Once you reach the line containing "- Swagger documentation" in the data below, restate each line word for word up to and including the one containing "- Start production".

> [Exercise data]:

:::::

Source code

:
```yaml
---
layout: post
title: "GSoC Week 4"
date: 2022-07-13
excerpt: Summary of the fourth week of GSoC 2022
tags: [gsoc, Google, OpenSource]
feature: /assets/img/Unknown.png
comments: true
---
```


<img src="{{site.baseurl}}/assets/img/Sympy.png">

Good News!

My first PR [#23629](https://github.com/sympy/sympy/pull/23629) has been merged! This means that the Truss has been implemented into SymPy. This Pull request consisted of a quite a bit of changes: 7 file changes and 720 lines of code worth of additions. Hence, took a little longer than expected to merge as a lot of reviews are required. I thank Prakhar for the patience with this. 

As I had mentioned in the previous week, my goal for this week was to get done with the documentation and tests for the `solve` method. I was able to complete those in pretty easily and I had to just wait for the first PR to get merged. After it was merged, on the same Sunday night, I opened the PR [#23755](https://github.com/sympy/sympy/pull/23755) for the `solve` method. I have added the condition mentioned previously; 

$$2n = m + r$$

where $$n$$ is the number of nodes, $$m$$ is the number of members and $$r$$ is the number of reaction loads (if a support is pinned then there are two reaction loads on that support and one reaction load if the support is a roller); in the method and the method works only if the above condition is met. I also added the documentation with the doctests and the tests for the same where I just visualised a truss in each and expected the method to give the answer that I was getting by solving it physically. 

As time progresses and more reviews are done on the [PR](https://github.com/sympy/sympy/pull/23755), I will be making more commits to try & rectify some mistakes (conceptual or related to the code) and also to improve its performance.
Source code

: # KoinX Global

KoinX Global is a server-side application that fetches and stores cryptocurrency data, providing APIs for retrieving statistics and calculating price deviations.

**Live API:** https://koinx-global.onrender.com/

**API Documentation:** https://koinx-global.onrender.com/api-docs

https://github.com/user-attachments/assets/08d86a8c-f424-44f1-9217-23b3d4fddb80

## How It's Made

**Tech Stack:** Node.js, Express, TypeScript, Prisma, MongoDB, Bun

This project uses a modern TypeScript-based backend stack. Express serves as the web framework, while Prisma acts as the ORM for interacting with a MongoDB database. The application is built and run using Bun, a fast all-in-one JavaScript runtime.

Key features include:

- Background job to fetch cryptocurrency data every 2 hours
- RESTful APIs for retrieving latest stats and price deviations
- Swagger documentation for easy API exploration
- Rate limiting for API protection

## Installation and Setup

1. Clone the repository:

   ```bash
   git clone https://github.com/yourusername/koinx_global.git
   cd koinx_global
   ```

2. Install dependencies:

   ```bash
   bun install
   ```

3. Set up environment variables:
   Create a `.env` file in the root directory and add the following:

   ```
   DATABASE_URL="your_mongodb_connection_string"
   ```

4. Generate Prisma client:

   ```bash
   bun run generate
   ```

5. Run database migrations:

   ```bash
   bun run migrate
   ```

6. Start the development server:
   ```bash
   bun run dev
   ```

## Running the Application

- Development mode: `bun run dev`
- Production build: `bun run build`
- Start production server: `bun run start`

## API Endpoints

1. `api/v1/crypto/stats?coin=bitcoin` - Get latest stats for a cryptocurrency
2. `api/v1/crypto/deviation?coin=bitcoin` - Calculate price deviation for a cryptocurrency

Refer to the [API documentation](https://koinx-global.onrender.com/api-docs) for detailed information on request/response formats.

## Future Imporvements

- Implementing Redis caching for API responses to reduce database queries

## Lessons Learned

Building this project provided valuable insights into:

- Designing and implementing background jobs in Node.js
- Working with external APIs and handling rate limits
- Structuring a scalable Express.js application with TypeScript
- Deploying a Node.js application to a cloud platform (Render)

:::::

> [Output]:
- Swagger documentation for easy API exploration
- Rate limiting for API protection

## Installation and Setup

1. Clone the repository:

   ```bash
   git clone https://github.com/yourusername/koinx_global.git
   cd koinx_global
   ```

2. Install dependencies:

   ```bash
   bun install
   ```

3. Set up environment variables:
   Create a `.env` file in the root directory and add the following:

   ```
   DATABASE_URL="your_mongodb_connection_string"
   ```

4. Generate Prisma client:

   ```bash
   bun run generate
   ```

5. Run database migrations:

   ```bash
   bun run migrate
   ```

6. Start the development server:
   ```bash
   bun run dev
   ```

## Running the Application

- Development mode: `bun run dev`
- Production build: `bun run build`
- Start production server: `bun run start`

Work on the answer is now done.